Dann wäre da die Zulassungspolitik. Wer entscheidet da was? Bislang war dazu eine bestimmte Adresse benannt, an die man sich hat wenden können. Auf der aktuellen Webseite habe ich solches vergeblich gesucht, was zu der Aussage mit dem offiziellen Fotografen passt. Keine offizielle Ansprechstelle bedeutet, man regelt das unter der Hand im Geheimen. Sonstige Interessierte braucht man nicht. Auch andere haben sich derweil so eingelassen, dass es genüge den einen zu haben, und darum keine weiteren zu brauchen. Wie war das in Stuttgart? Wir haben Vero, das genügt. Noch Fragen? Da kommt eins zum andern, und am Schluss steht eine Aussage. Es kann euch klar sein dass das wie eine Unerwünschtheitserklärung wirkt. Wenn ihr das so seht, werbt nicht öffentlich um Gäste! Da steht förmlich die Erklärung, unter sich sein zu wollen und eben keinen Besuch zu brauchen. Seitens der Verantwortlichen kamen schon damals Bemerkungen, unsereins brauche man da eh nicht, und wir sollten nur das tun was man da wolle. Herren und Diener? Brauche ich nicht!
Wir sitzen reell alle im selben Boot und bringen entweder zusammen was zustande, oder scheitern zusammen. Das ist kein Konzert, wo ein Veranstalter was auf die Bühne bringt und alle Besucher Musik konsumieren. Besucher sind da auch keine Gaffer und Bravorufer, deren alleinige Aufgabe es ist für Stimmung zu sorgen.

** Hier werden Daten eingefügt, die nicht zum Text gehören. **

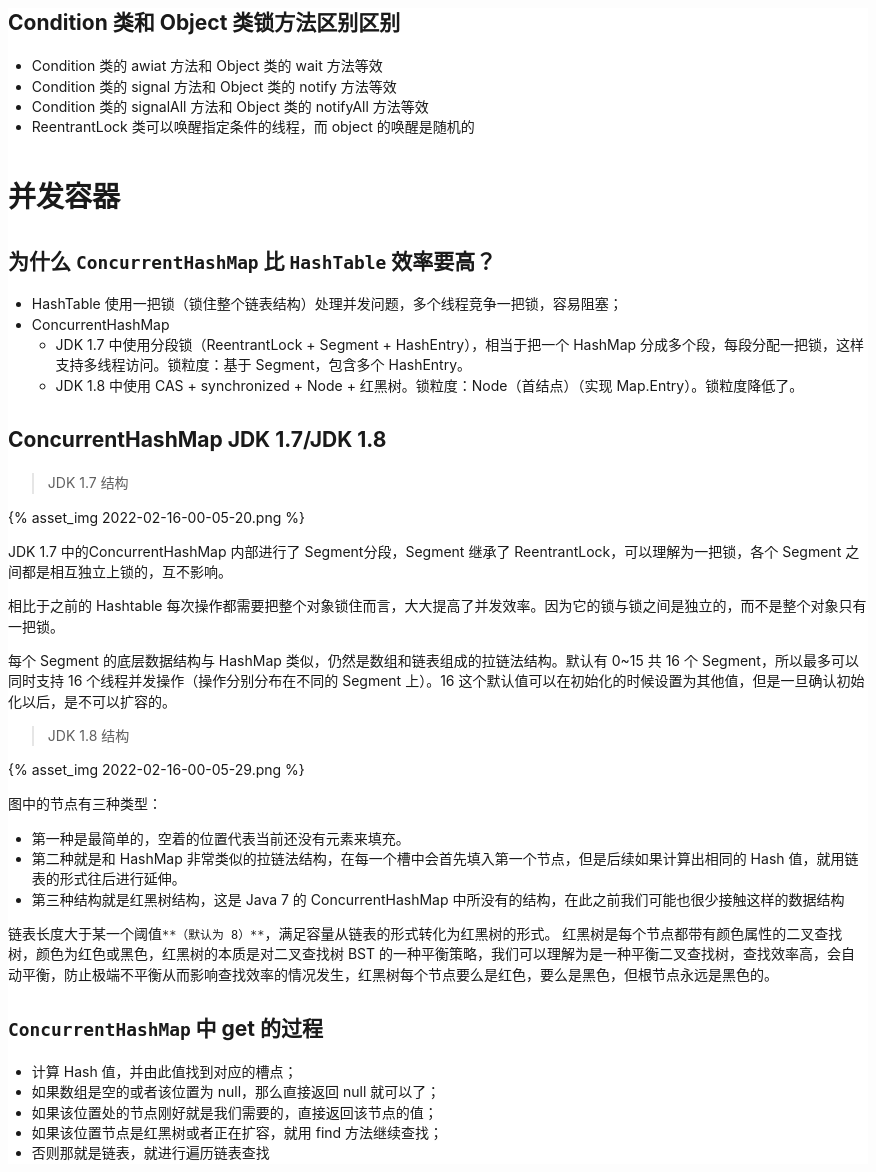 ## Condition 类和 Object 类锁方法区别区别

- Condition 类的 awiat 方法和 Object 类的 wait 方法等效
- Condition 类的 signal 方法和 Object 类的 notify 方法等效
- Condition 类的 signalAll 方法和 Object 类的 notifyAll 方法等效
- ReentrantLock 类可以唤醒指定条件的线程，而 object 的唤醒是随机的

# 并发容器

## 为什么 ``ConcurrentHashMap`` 比 ``HashTable`` 效率要高？

- HashTable 使用一把锁（锁住整个链表结构）处理并发问题，多个线程竞争一把锁，容易阻塞；
- ConcurrentHashMap
    - JDK 1.7 中使用分段锁（ReentrantLock + Segment + HashEntry），相当于把一个 HashMap 分成多个段，每段分配一把锁，这样支持多线程访问。锁粒度：基于 Segment，包含多个 HashEntry。
    - JDK 1.8 中使用 CAS + synchronized + Node + 红黑树。锁粒度：Node（首结点）（实现 Map.Entry）。锁粒度降低了。

##  ConcurrentHashMap JDK 1.7/JDK 1.8

> JDK 1.7 结构

{% asset_img 2022-02-16-00-05-20.png %}

JDK 1.7 中的ConcurrentHashMap 内部进行了 Segment分段，Segment 继承了 ReentrantLock，可以理解为一把锁，各个 Segment 之间都是相互独立上锁的，互不影响。

相比于之前的 Hashtable 每次操作都需要把整个对象锁住而言，大大提高了并发效率。因为它的锁与锁之间是独立的，而不是整个对象只有一把锁。

每个 Segment 的底层数据结构与 HashMap 类似，仍然是数组和链表组成的拉链法结构。默认有 0~15 共 16 个 Segment，所以最多可以同时支持 16 个线程并发操作（操作分别分布在不同的 Segment 上）。16 这个默认值可以在初始化的时候设置为其他值，但是一旦确认初始化以后，是不可以扩容的。

> JDK 1.8 结构


{% asset_img 2022-02-16-00-05-29.png %}

图中的节点有三种类型： 

- 第一种是最简单的，空着的位置代表当前还没有元素来填充。
- 第二种就是和 HashMap 非常类似的拉链法结构，在每一个槽中会首先填入第一个节点，但是后续如果计算出相同的 Hash 值，就用链表的形式往后进行延伸。
- 第三种结构就是红黑树结构，这是 Java 7 的 ConcurrentHashMap 中所没有的结构，在此之前我们可能也很少接触这样的数据结构

链表长度大于某一个阈值``**（默认为 8）**``，满足容量从链表的形式转化为红黑树的形式。
红黑树是每个节点都带有颜色属性的二叉查找树，颜色为红色或黑色，红黑树的本质是对二叉查找树 BST 的一种平衡策略，我们可以理解为是一种平衡二叉查找树，查找效率高，会自动平衡，防止极端不平衡从而影响查找效率的情况发生，红黑树每个节点要么是红色，要么是黑色，但根节点永远是黑色的。



## ``ConcurrentHashMap`` 中 get 的过程
- 计算 Hash 值，并由此值找到对应的槽点；
- 如果数组是空的或者该位置为 null，那么直接返回 null 就可以了；
- 如果该位置处的节点刚好就是我们需要的，直接返回该节点的值；
- 如果该位置节点是红黑树或者正在扩容，就用 find 方法继续查找；
- 否则那就是链表，就进行遍历链表查找
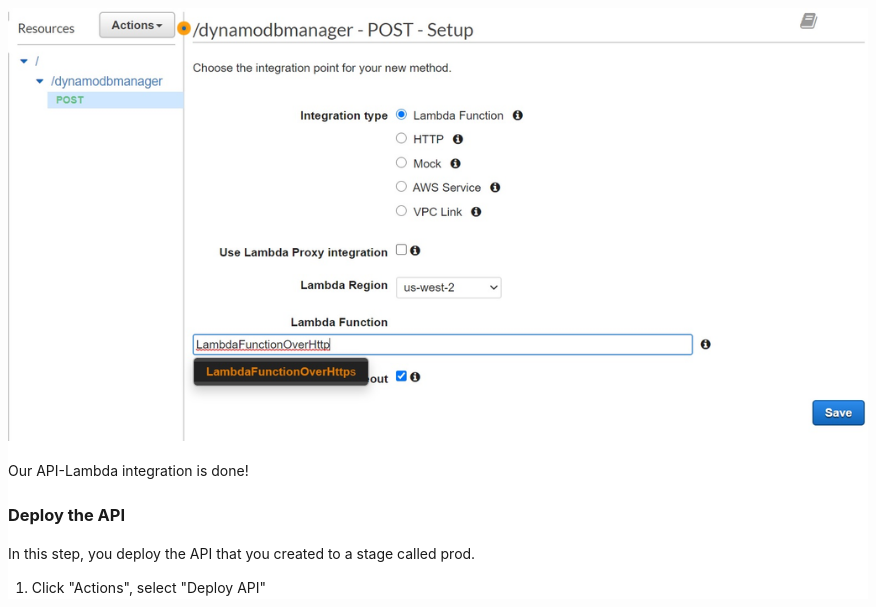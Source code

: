 ![Create lambda integration](./images/create-lambda-integration.jpg)

Our API-Lambda integration is done!

### Deploy the API

In this step, you deploy the API that you created to a stage called prod.

1. Click "Actions", select "Deploy API"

Auf den Hinweis zum Livestream habe ich eingeworfen dass dies dazu führen kann, dass mögliche Besucher angesichts der aktuellen und im Weiteren erwartbaren Wetterverhältnisse mit Glatteis sich die Rennen online aus der warmen Stube ansehen und aus dieser Perspektive vom Besuch Abstand nehmen werden. Ich wurde dafür runtergeputzt! Da wurde erneut erkennbar dass da wer nur seine eigene Perspektive kennt, und nicht Willens ist zu begreifen, dass es da noch weitere geben könnte. Nun, ist es Zufall dass bei mir nun genau das eintreten wird? Statt mich zwei Tage lang mit der Kamera an die Strecke zu stellen, womit auch ihr Bilder bekommen hättet, werde ich jetzt die offiziell Eingeladenen „machen lassen“ und mir das Ganze eben von Zuhause aus ansehen. Da ist es verhältnismäßig warm und trocken!
Man will das so? Man kann das so haben.